Yet another busy week and here is a round-up of some goings on at home and abroad that came across the desk of Staged Reaction in the past week.

  • Two major exhibitions and archive events are taking place in Limerick. Photographs taken by Franz Sebastian Haselbeck, which went on display at the Museum Hunt include pictures of Home Rule meetings, farmers’ demonstrations and meetings of volunteers leading up to the War of Independence.
    In another ceremony in Limerick yesterday, the diaries and photographs of Cecil Mercier, a former manager at Ranks Mills for over 40 years were presented to the Limerick City Archives. Limerick City Archivist, Jacqui Hayes, said it was an important addition to the city archives because Ranks Mills had such an impact on the economic and social development of Limerick.  Read more: http://tinyurl.com/3xme87j

 

  • Corn Exchange Theatre Company are receiving sell out performances for their production of Freefall. Nothing new there you might rightly say. Well, these performances are in Mexico! Corn Exchange are taking part in the celebration of 200 years since Mexico’s independence and have set up residence in the city of Guanajuato. Reports so far from Corn Exchange say they are the first Irish company to perform in Mexico for forty years. Here is a video promo for Freefall. http://tinyurl.com/2wc4qm7 http://www.cornexchange.ie/index.php

 

  • This Saturday 16th October at 4pm the artist Gerard Mannix Flynn will give a talk about his work and practice at Dialogue Art Space, 43A Vyner Street, London E2 9DQ. Flynn’s talk will focus on the politics and culture of the ‘performance of inclusion’, a cause which he has championed through his art, his theatre and his work as a councillor. Always engaging and always powerful, Flynn commands his audience’s attention. http://tinyurl.com/35f5qwj

 

  • The Abbey Theatre will tour to New York early next year when Frank McGuinness’s John Gabriel Borkman will be staged at the Brooklyn Academy of Music. 12 Jan – 6 Feb 2011. McGuinness’s version of the cautionary tale by Henrik Ibsen is proving a huge success as part of the Dublin Theatre Festival and is proving a huge point of interest for eager audiences at the Brooklyn Academy. http://tinyurl.com/2wyfvny

 

  • Next week is Research Week at NUI Galway. Numerous events are taking place to mark this new event to promote new digital research resources and research and archive collection held by the NUIG James Hardiman Library and Archives. ARAN and RIAN are programmes that allow access to research at NUI Galway and a single portal for national research containing resources from the seven Irish universities and DIT. A series of talks and seminars are planned to help you maximise your research across all disciplines.

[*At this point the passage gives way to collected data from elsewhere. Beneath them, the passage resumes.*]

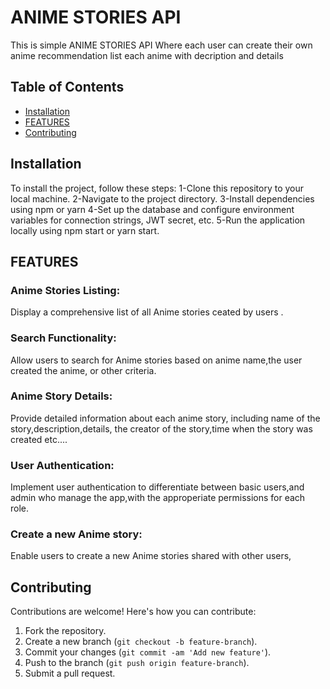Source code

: # ANIME STORIES  API

This is simple ANIME STORIES API Where each user can create their own anime recommendation list
 each anime with decription and details 

## Table of Contents

- [Installation](#installation)
- [FEATURES](#features)
- [Contributing](#contributing)


## Installation

To install the project, follow these steps:
1-Clone this repository to your local machine.
2-Navigate to the project directory.
3-Install dependencies using npm or yarn
4-Set up the database and configure environment variables for connection strings, JWT secret, etc.
5-Run the application locally using npm start or yarn start.

## FEATURES
### Anime Stories Listing:
Display a comprehensive list of all Anime stories ceated by users .
### Search Functionality:
Allow users to search for Anime stories based on anime name,the user created the anime, or other criteria.
### Anime Story Details: 
Provide detailed information about each anime story, including name of the story,description,details, the creator of the story,time when the story was created etc....
### User Authentication: 
Implement user authentication to differentiate between basic users,and admin who manage the app,with the approperiate permissions for each role.
### Create a new Anime story:
Enable users to create a new Anime stories shared with other users,


## Contributing

Contributions are welcome! Here's how you can contribute:

1. Fork the repository.
2. Create a new branch (`git checkout -b feature-branch`).
3. Commit your changes (`git commit -am 'Add new feature'`).
4. Push to the branch (`git push origin feature-branch`).
5. Submit a pull request.

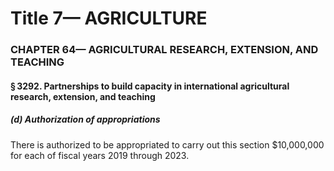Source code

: 
# Title 7— AGRICULTURE
### CHAPTER 64— AGRICULTURAL RESEARCH, EXTENSION, AND TEACHING
#### § 3292. Partnerships to build capacity in international agricultural research, extension, and teaching
##### (d) Authorization of appropriations

There is authorized to be appropriated to carry out this section $10,000,000 for each of fiscal years 2019 through 2023.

             http://www.library.nuigalway.ie/support/supportforresearchers/researchweek/

  • Irish Museum of modern Art (IMMA) will launch a new exhibition marking the contribution and works of Irish modernist artists and explore the development of modernity in Ireland through the visual arts in the period 1900 to 1975. Professor Luke Gibbons will hold a lecture to mark this event next Tuesday 19th October at IMMA, Peripheral Visions: Rethinking Irish Modernism, which explores the transformations of visual culture in relation to Irish modernism and the Revival. http://www.modernart.ie/en/page_212281.htm

 

  • A letter to The Irish Times this week highlighted the plight of the former residents of the Bethany Houses who suffered in these homes and suffered in their lives outside the homes. Exempt, like the Magdalene’s, from the 2002 Redress Board, a new resurgent call for all complete archives and records of these institutions and people be made available to scrutiny and research.

             http://www.irishtimes.com/newspaper/letters/2010/1014/1224281062031.html

  • Finally, a national broadcaster has recently used a song as a backing track on a programme advertisement. The 1970 track, The Revolution will not be Televised by Gill Scott Heron is an aptly timed use of a powerful call to a people to stand up and be heard. An anthem certainly for our time and certainly worth a listen.